Vom Zelt zur Leichtbauhalle
Aus den Zelten, in denen man Flüchtlinge im Sommer 2015 untergebracht hatte, sind Ende vergangenen Jahres winterfeste Leichtbauhallen geworden. So entwarf Jan Schabert vom Büro günther & schabert Architekten in München drei Leichtbauhallen, die ergänzt um einige Container 230 Personen aufnehmen können. Insgesamt sind über die Stadt München derzeit rund 20 Leichtbauhallen verteilt.
In Berlin baut die Thies Holzbau GmbH auf dem Tempelhofer Feld zurzeit nach Plänen einer Architektengemeinschaft ein Tragwerk aus gebogenen Brettschichtholzbindern auf, das im Sommer mit einer Membran bespannt werden soll. In den rund 2,2 Millionen Euro teuren Hallen soll den im Flughafengebäude untergebrachten Flüchtlingen ein vielfältiges Bildungsangebot ermöglicht werden.

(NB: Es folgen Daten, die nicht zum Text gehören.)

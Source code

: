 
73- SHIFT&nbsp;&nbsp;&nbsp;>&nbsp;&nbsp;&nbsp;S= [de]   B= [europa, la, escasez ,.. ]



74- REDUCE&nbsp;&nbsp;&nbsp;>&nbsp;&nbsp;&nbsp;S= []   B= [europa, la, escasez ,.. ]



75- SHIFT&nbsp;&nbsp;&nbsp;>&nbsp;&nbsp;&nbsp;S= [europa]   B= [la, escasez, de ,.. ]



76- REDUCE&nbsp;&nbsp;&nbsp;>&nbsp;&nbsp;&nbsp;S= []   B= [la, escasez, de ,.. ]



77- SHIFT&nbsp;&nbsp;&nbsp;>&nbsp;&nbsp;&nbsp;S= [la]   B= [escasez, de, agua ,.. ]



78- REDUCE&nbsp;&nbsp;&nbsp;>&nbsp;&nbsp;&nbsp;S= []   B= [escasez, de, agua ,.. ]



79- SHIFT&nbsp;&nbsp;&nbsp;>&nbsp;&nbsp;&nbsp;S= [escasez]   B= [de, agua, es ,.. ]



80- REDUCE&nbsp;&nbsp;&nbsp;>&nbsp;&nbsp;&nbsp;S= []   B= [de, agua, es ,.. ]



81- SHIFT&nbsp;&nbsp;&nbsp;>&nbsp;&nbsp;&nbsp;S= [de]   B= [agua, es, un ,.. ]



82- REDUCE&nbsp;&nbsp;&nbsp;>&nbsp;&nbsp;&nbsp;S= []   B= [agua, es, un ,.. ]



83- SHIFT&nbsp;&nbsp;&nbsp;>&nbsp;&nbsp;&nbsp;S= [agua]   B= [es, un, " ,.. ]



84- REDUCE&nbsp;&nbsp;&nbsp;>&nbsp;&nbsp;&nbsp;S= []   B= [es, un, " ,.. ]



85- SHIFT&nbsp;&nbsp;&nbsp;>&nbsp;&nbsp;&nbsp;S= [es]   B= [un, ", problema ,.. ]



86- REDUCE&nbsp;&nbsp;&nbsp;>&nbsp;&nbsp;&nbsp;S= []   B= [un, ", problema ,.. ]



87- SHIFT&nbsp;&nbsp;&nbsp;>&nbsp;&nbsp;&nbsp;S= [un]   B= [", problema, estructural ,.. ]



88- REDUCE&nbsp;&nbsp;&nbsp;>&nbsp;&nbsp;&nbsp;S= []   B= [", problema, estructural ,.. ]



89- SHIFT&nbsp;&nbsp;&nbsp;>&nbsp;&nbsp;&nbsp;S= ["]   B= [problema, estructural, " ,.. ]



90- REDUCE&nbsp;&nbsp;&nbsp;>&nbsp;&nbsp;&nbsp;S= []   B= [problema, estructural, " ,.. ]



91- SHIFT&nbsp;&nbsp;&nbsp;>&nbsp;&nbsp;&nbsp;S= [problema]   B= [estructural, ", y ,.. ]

Holzmodulbauweise für die Erstaufnahme
Vor allem aus Holz konstruierte Module, deren Wände sich in der Werkstatt als einzelne Elemente vorfertigen lassen, sind eine schnelle und gute Möglichkeit, Flüchtlinge für kurze Zeit im Rahmen einer Erstaufnahme unterzubringen. Später lassen sich die Module leicht dorthin bringen, wo sie dann gebraucht werden, und ebenso schnell für eine andere Nutzung umbauen. So kann daraus auch Wohnraum für eine langfristige Nutzung entstehen. Bereits im vergangenen Jahr nutzte die Firma Opitz Holzbau ihr 75jähriges Jubiläum dazu, mit dem so genannten „Flexihome“ solche Holzbaumodule einer breiten Öffentlichkeit am ihrem Firmenstandort in Neuruppin vorzustellen.

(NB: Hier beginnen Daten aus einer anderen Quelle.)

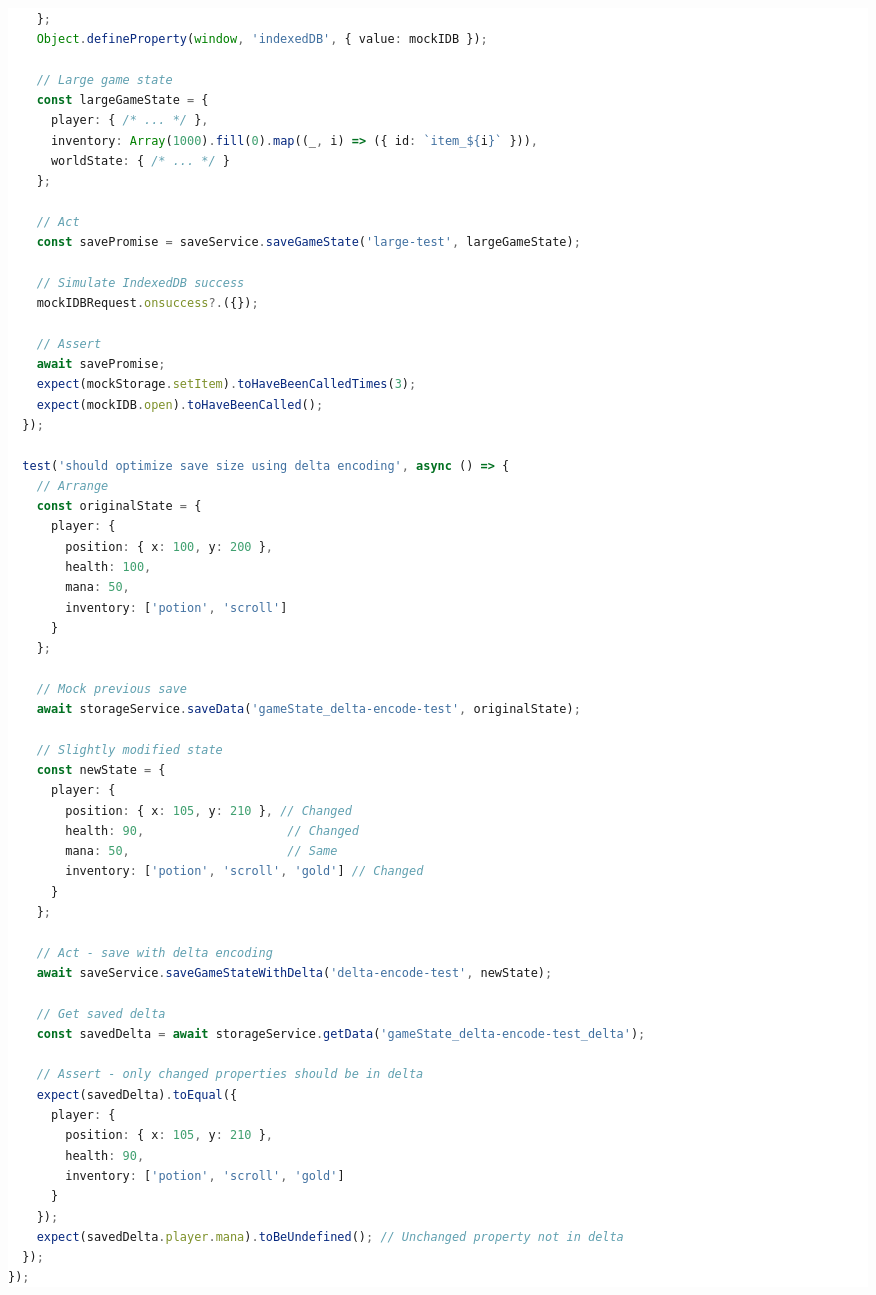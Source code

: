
 ```typescript
    };
    Object.defineProperty(window, 'indexedDB', { value: mockIDB });
    
    // Large game state
    const largeGameState = {
      player: { /* ... */ },
      inventory: Array(1000).fill(0).map((_, i) => ({ id: `item_${i}` })),
      worldState: { /* ... */ }
    };
    
    // Act
    const savePromise = saveService.saveGameState('large-test', largeGameState);
    
    // Simulate IndexedDB success
    mockIDBRequest.onsuccess?.({});
    
    // Assert
    await savePromise;
    expect(mockStorage.setItem).toHaveBeenCalledTimes(3);
    expect(mockIDB.open).toHaveBeenCalled();
  });
  
  test('should optimize save size using delta encoding', async () => {
    // Arrange
    const originalState = {
      player: {
        position: { x: 100, y: 200 },
        health: 100,
        mana: 50,
        inventory: ['potion', 'scroll']
      }
    };
    
    // Mock previous save
    await storageService.saveData('gameState_delta-encode-test', originalState);
    
    // Slightly modified state
    const newState = {
      player: {
        position: { x: 105, y: 210 }, // Changed
        health: 90,                    // Changed
        mana: 50,                      // Same
        inventory: ['potion', 'scroll', 'gold'] // Changed
      }
    };
    
    // Act - save with delta encoding
    await saveService.saveGameStateWithDelta('delta-encode-test', newState);
    
    // Get saved delta
    const savedDelta = await storageService.getData('gameState_delta-encode-test_delta');
    
    // Assert - only changed properties should be in delta
    expect(savedDelta).toEqual({
      player: {
        position: { x: 105, y: 210 },
        health: 90,
        inventory: ['potion', 'scroll', 'gold']
      }
    });
    expect(savedDelta.player.mana).toBeUndefined(); // Unchanged property not in delta
  });
});
```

Auch bei der Firma Baufritz sucht man gemeinsam mit Architekturstudenten, Flüchtlingen und den Auszubildenden aus dem eigenen Haus nach Lösungen für mobile Wohnunterkünfte aus Holz, die sich schnell per Hand auf- und wieder abbauen lassen. Das Holzbauunternehmen unterstützt damit das Flüchtlingsprojekt „sur.viva – [be]come home“ einer Studentengruppe der Hochschule München. Die einzelnen Holzmodule können zu mobilen Wohneinheiten zusammengesetzt werden und sollen nicht nur für die aktuelle Flüchtlingssituation hierzulande genutzt werden, sondern auch für Notsituationen wie Naturkatastrophen im Ausland. Die Bauweise wurde von den Studenten bereits zum Patent angemeldet.

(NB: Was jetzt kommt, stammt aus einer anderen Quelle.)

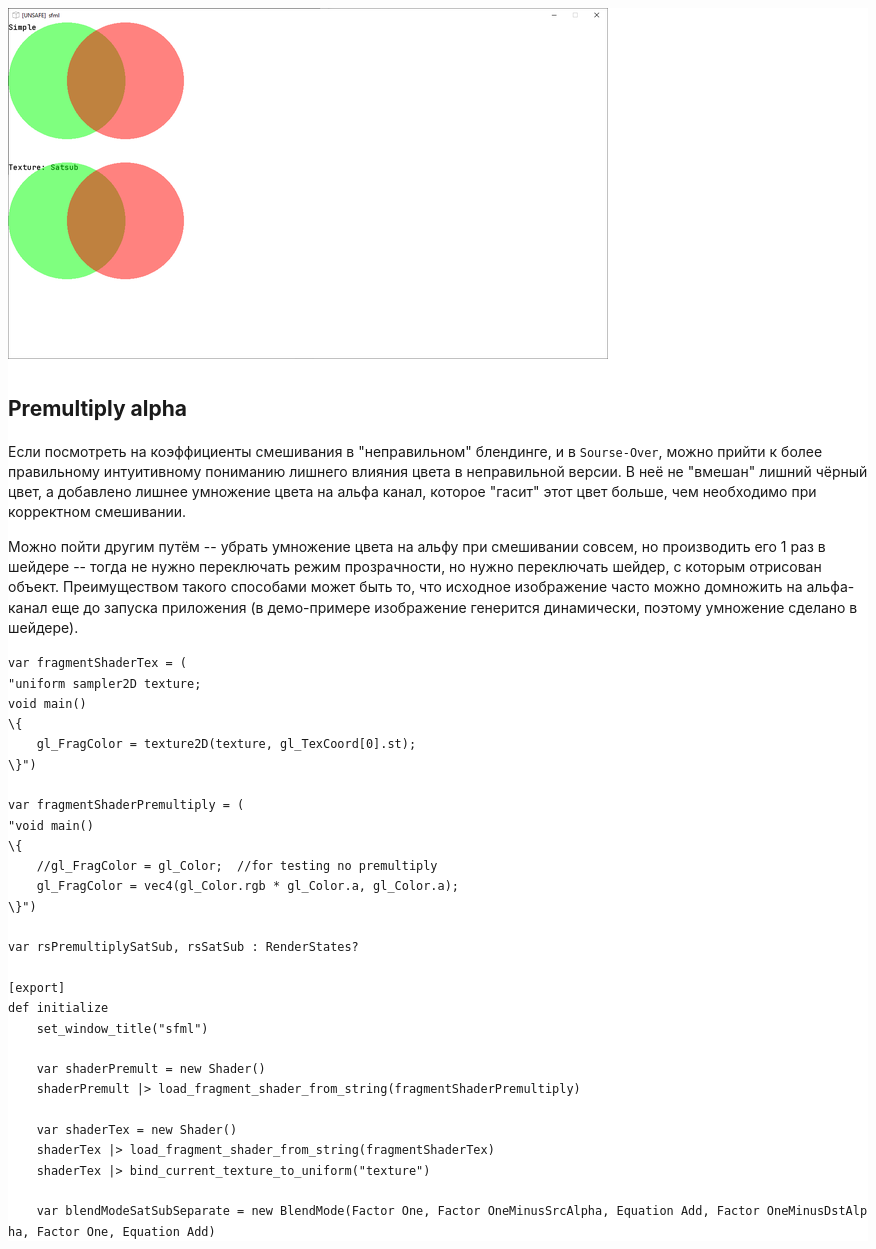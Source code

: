 ![](221022-dascript-sfml-blend/screen3_small.png)

## Premultiply alpha

Если посмотреть на коэффициенты смешивания в "неправильном" блендинге, и в `Sourse-Over`, можно прийти к более правильному интуитивному пониманию лишнего влияния цвета в неправильной версии. В неё не "вмешан" лишний чёрный цвет, а добавлено лишнее умножение цвета на альфа канал, которое "гасит" этот цвет больше, чем необходимо при корректном смешивании.

Можно пойти другим путём -- убрать умножение цвета на альфу при смешивании совсем, но производить его 1 раз в шейдере -- тогда не нужно переключать режим прозрачности, но нужно переключать шейдер, с которым отрисован объект. Преимуществом такого способами может быть то, что исходное изображение часто можно домножить на альфа-канал еще до запуска приложения (в демо-примере изображение генерится динамически, поэтому умножение сделано в шейдере).

```dascript
var fragmentShaderTex = (
"uniform sampler2D texture;
void main()
\{
    gl_FragColor = texture2D(texture, gl_TexCoord[0].st);
\}")

var fragmentShaderPremultiply = (
"void main()
\{
    //gl_FragColor = gl_Color;  //for testing no premultiply
    gl_FragColor = vec4(gl_Color.rgb * gl_Color.a, gl_Color.a);
\}")

var rsPremultiplySatSub, rsSatSub : RenderStates?

[export]
def initialize
    set_window_title("sfml") 

    var shaderPremult = new Shader()
    shaderPremult |> load_fragment_shader_from_string(fragmentShaderPremultiply)

    var shaderTex = new Shader()
    shaderTex |> load_fragment_shader_from_string(fragmentShaderTex)    
    shaderTex |> bind_current_texture_to_uniform("texture")
    
    var blendModeSatSubSeparate = new BlendMode(Factor One, Factor OneMinusSrcAlpha, Equation Add, Factor OneMinusDstAlpha, Factor One, Equation Add)

```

Auch der Holzwerkstoffhersteller Egger stellte im vergangenen Jahr gemeinsam mit dem Architekten Bruno Moser und dem Holzbauunternehmen Saurer ein Konzept für schnell verfügbaren Wohnraum vor: das Konzepthaus. Dieses wird der Anforderung gerecht, nicht nur für Flüchtlinge rasch Wohnraum bereitzustellen, der sich an verschiedene Bedürfnisse flexibel anpassen lässt. Möglich macht dies auch bei diesem System die Modulbauweise. Das Konzepthaus wird in gedämmten Elementen zerlegt angeliefert, um den Transport und die Lagerkosten zu minimieren. Die schnelle Montage erlaubt es, in kurzer Zeit sogar mehrgeschossige Gebäude in Abhängigkeit der gültigen Bauordnung und Brandschutzbestimmungen mit bis zu drei Stockwerken zu bauen. Die unbehandelte Oberfläche der dafür verwendeten „OSB 4 Top“ für Wand und Decken schafft eine wohnliche Atmosphäre. Eine Bodenwanne mit Abfluss, ein Waschbecken, ein WC, ein Warmwasserboiler sowie eine Duschgarnitur komplettieren die Sanitärzelle des Moduls. Standardisierte und auf die Konstruktion angepasste Fensterelemente aus Lärchenholz mit Drei-Scheiben-Verglasung bieten viel Tageslicht. Künstlich beleuchtet werden die Räume durch in die Decken flächenbündige eingebaute LED-Leuchten. Die Fassade bilden Dreischichtplatten aus Lärchenholz. Jedes Modul wird mit Anschlüssen für Wasser, Abwasser und Strom sowie einer Infrarotheizung ausgestattet. „Je nach Auftragslage liegt die Fertigungszeit für ein zweistöckiges Gebäude aus zwölf Modulen bei etwa zwölf Wochen, inklusive Montage“, erklärt Manfred Saurer vom Holzbauunternehmen Saurer.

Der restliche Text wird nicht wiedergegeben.